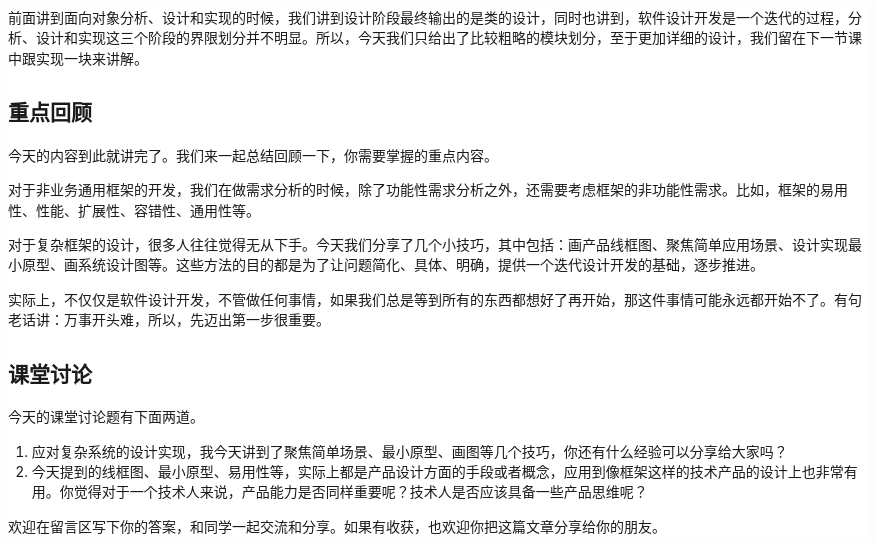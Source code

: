 前面讲到面向对象分析、设计和实现的时候，我们讲到设计阶段最终输出的是类的设计，同时也讲到，软件设计开发是一个迭代的过程，分析、设计和实现这三个阶段的界限划分并不明显。所以，今天我们只给出了比较粗略的模块划分，至于更加详细的设计，我们留在下一节课中跟实现一块来讲解。

## 重点回顾

今天的内容到此就讲完了。我们来一起总结回顾一下，你需要掌握的重点内容。

对于非业务通用框架的开发，我们在做需求分析的时候，除了功能性需求分析之外，还需要考虑框架的非功能性需求。比如，框架的易用性、性能、扩展性、容错性、通用性等。

对于复杂框架的设计，很多人往往觉得无从下手。今天我们分享了几个小技巧，其中包括：画产品线框图、聚焦简单应用场景、设计实现最小原型、画系统设计图等。这些方法的目的都是为了让问题简化、具体、明确，提供一个迭代设计开发的基础，逐步推进。

实际上，不仅仅是软件设计开发，不管做任何事情，如果我们总是等到所有的东西都想好了再开始，那这件事情可能永远都开始不了。有句老话讲：万事开头难，所以，先迈出第一步很重要。

## 课堂讨论

今天的课堂讨论题有下面两道。

1. 应对复杂系统的设计实现，我今天讲到了聚焦简单场景、最小原型、画图等几个技巧，你还有什么经验可以分享给大家吗？
1. 今天提到的线框图、最小原型、易用性等，实际上都是产品设计方面的手段或者概念，应用到像框架这样的技术产品的设计上也非常有用。你觉得对于一个技术人来说，产品能力是否同样重要呢？技术人是否应该具备一些产品思维呢？

欢迎在留言区写下你的答案，和同学一起交流和分享。如果有收获，也欢迎你把这篇文章分享给你的朋友。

WHAT IS EXPECTED —
In the material above, find the line with "对于复杂框架的设计，很多人往"; then copy it and every line after it, exactly, through the end.

TASK RESPONSE —
对于复杂框架的设计，很多人往往觉得无从下手。今天我们分享了几个小技巧，其中包括：画产品线框图、聚焦简单应用场景、设计实现最小原型、画系统设计图等。这些方法的目的都是为了让问题简化、具体、明确，提供一个迭代设计开发的基础，逐步推进。

实际上，不仅仅是软件设计开发，不管做任何事情，如果我们总是等到所有的东西都想好了再开始，那这件事情可能永远都开始不了。有句老话讲：万事开头难，所以，先迈出第一步很重要。

## 课堂讨论

今天的课堂讨论题有下面两道。

1. 应对复杂系统的设计实现，我今天讲到了聚焦简单场景、最小原型、画图等几个技巧，你还有什么经验可以分享给大家吗？
1. 今天提到的线框图、最小原型、易用性等，实际上都是产品设计方面的手段或者概念，应用到像框架这样的技术产品的设计上也非常有用。你觉得对于一个技术人来说，产品能力是否同样重要呢？技术人是否应该具备一些产品思维呢？

欢迎在留言区写下你的答案，和同学一起交流和分享。如果有收获，也欢迎你把这篇文章分享给你的朋友。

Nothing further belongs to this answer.